# Use and Manage Public Data in Research Projects -- Example 1

Tian Lou \
July, 2022

## Table of Contents
<a id = "toc"> </a>

- [BLS API Library](#api_lib)
- [Get Adams County's Monthly Unemployment Rates](#adams_ur)
- [Get 88 Ohio Counties' Monthly Unemployment Rates](#all_cnty_ur)

## BLS API Library
<a id = "api_lib"> </a>

[Go back to Table of Content](#toc)

In this notebook, we will use BLS API to retrieve 2020 - 2022 Ohio county level unemployment rates. Many developers have already created Python libraries that give us eaiser options to use API. The library we will use in this example is called "bls". Check its documentation on Github for more information: https://github.com/OliverSherouse/bls

For information about BLS API, see: https://www.bls.gov/developers/home.htm

In [None]:
#Import libraries
import pandas as pd
import numpy as np

#BLS API
import bls as bls

Before using BLS API, you need to have two things ready.

1. **Create a public data API account and register for a key on BLS website**: https://data.bls.gov/registrationEngine/
2. **Know the series id(s) of the data you want to retrieve.** 

<div class="alert alert-danger"><strong></strong> Here is an example of the series ids for Ohio Adams County's labor force, employment, unemployment, and unemployment rate. <br></div> 

![BLS.PNG](attachment:BLS.PNG)

<div class="alert alert-danger"><strong>LAUCN390010000000003</strong> is the series id of the unemployment rate of Adams County in Ohio. <strong>LAUCN</strong> represents the data series. <strong>39</strong> is the state FIPS code and <strong>001</strong> is the county FIPS code. <br></div> 

## Get Adams County's Monthly Unemployment Rates
<a id = "adams_ur"> </a>

[Go back to Table of Content](#toc)

In [None]:
#Get Adams County's monthly unemployment rates from 2020 to 2022
adams_ur_df = pd.DataFrame(bls.get_series('LAUCN390010000000003',2020,2022, key = 'YOUR_BLS_KEY')).reset_index()

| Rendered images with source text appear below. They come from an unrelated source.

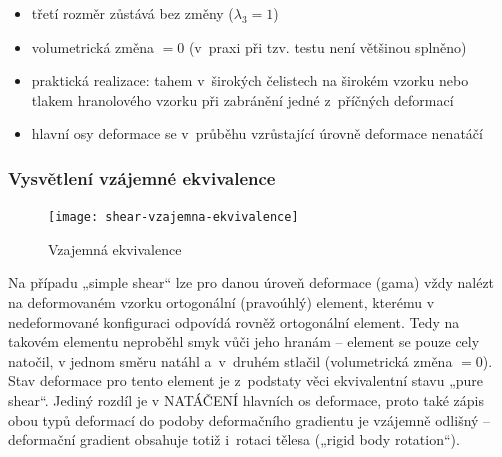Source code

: \begin{itemize}
	\item třetí rozměr zůstává bez změny ($\lambda_3 = 1$)
	\item volumetrická změna $= 0$ (v~praxi při tzv.  testu není většinou splněno)
	\item praktická realizace: tahem v~širokých čelistech na širokém vzorku nebo tlakem hranolového vzorku při zabránění jedné z~příčných deformací
\item hlavní osy deformace se v~průběhu vzrůstající úrovně deformace nenatáčí
\end{itemize}

\subsubsection{Vysvětlení vzájemné ekvivalence}
\begin{figure}[H]
	\centering
	\texttt{[image: shear-vzajemna-ekvivalence]}
	\caption{Vzajemná ekvivalence}
	\label{fig:shear-vzajemna-ekvivalence}
\end{figure}

Na případu „simple shear“ lze pro danou úroveň deformace (gama) vždy nalézt na deformovaném vzorku ortogonální (pravoúhlý) element, kterému v nedeformované konfiguraci odpovídá rovněž ortogonální element. Tedy na takovém elementu neproběhl smyk vůči jeho hranám -- element se pouze cely natočil, v jednom směru natáhl a~v~druhém stlačil (volumetrická změna $= 0$). Stav deformace pro tento element je z~podstaty věci ekvivalentní stavu „pure shear“. Jediný rozdíl je v NATÁČENÍ hlavních os deformace,  proto také zápis obou typů deformací do podoby deformačního gradientu je vzájemně odlišný -- deformační gradient obsahuje totiž i~rotaci tělesa („rigid body rotation“).
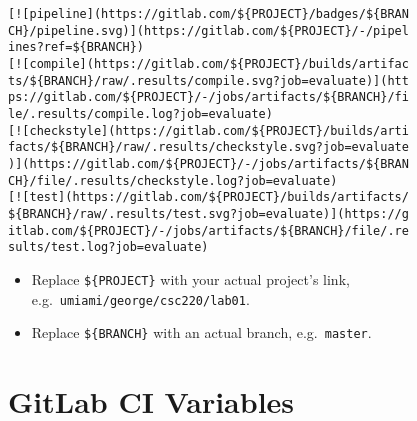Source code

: \begin{enumerate}
\begin{verbatim}
[![pipeline](https://gitlab.com/${PROJECT}/badges/${BRAN
CH}/pipeline.svg)](https://gitlab.com/${PROJECT}/-/pipel
ines?ref=${BRANCH})
[![compile](https://gitlab.com/${PROJECT}/builds/artifac
ts/${BRANCH}/raw/.results/compile.svg?job=evaluate)](htt
ps://gitlab.com/${PROJECT}/-/jobs/artifacts/${BRANCH}/fi
le/.results/compile.log?job=evaluate)
[![checkstyle](https://gitlab.com/${PROJECT}/builds/arti
facts/${BRANCH}/raw/.results/checkstyle.svg?job=evaluate
)](https://gitlab.com/${PROJECT}/-/jobs/artifacts/${BRAN
CH}/file/.results/checkstyle.log?job=evaluate)
[![test](https://gitlab.com/${PROJECT}/builds/artifacts/
${BRANCH}/raw/.results/test.svg?job=evaluate)](https://g
itlab.com/${PROJECT}/-/jobs/artifacts/${BRANCH}/file/.re
sults/test.log?job=evaluate)
\end{verbatim}

  \begin{itemize}
  \item
    Replace \texttt{\$\{PROJECT\}} with your actual project's link, \\e.g.~\texttt{umiami/george/csc220/lab01}.
  \item
    Replace \texttt{\$\{BRANCH\}} with an actual branch, e.g.~\texttt{master}.
  \end{itemize}
\end{enumerate}

\section{GitLab CI Variables}\label{gitlab-ci-variables}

#Check the first five rows of the data
adams_ur_df.head()

In the above code, `pd.DataFrame` and `reset_index()` transform the data to the format that is easy for us to work with in Python. `bls.get_series` is the function we get from the bls API library. Inside of the function, we need to have 1) the data series id,  "**LAUCN390010000000003**"; 2) the starting year, "**2020**", 3) the end year, "**2022**", and your BLS API key.

## Get 88 Ohio Counties' Monthly Unemployment Rates
<a id = "all_cnty_ur"> </a>

[Go back to Table of Content](#toc)

You do not need to repeat the above code 88 times. You can use a loop to easily get all 88 counties' data. Note that the series ids for the 88 counties are mostly the same, except for the three-digit county FIPS code (LAUCN39<font color='red'>**001**</font>0000000003).

Here is the complete list of Ohio county FIPS code: https://en.wikipedia.org/wiki/List_of_counties_in_Ohio

You can see that they are the odd numbers between 1 and 175. We can use Python to generate these numbers and add leading zeros to numbers that are less than 100.

In [None]:
#Generate the list of Ohio county fips code
county_fips = [str(x).zfill(3) for x in np.arange(1, 176,2).tolist()]

#See the first five numbers in the list
county_fips[:5]

In [None]:
#Generate an empty DataFrame
oh_cnty_ur_df = pd.DataFrame()

#Get unemployment and labor force from BLS website
for c in county_fips:
    
    #Get Unemployment Rate
    ur_temp_df = pd.DataFrame(bls.get_series('LAUCN39' + c + '0000000003',2020,2021, key = 'YOUR_BLS_KEY')).reset_index()
    
    #Rename the series ID to "unemployment rate"
    ur_temp_df = ur_temp_df.rename(columns = {'LAUCN39' + c + '0000000003' : 'unemployment rate'})
    
    #Add a new column to store county fips code
    ur_temp_df['cnty_fips'] = c
    
    #Append DataFrames
    oh_cnty_ur_df = oh_cnty_ur_df.append(ur_temp_df)

#See the first five rows of the DataFrame
oh_cnty_ur_df.head()

In the above code, we loop through all 88 county FIPS codes to get each county's monthly unemployment rates. We use the same `bls.get_series` function, except that we change the series id part to `'LAUCN39' + c + '0000000003'`. This allows Python to replace the county FIPS code part with a new value during each time.

The rest of the code is to transform the DataFrame to a format that is eaiser for us to work with. For example, in the previous section, you can see that the column name of unemployment rate is "LAUCN390010000000003". We can change it to "unemployment rate" during the loop. We should also add a new column to store county FIPS codes.

Now you have all 88 Ohio counties' monthly unemployment rates from 2020 to 2022. Think about how you can use similar codes to get additional years of data, data from other states, or a different series of data. You can also adopt the same method in another program, such as R.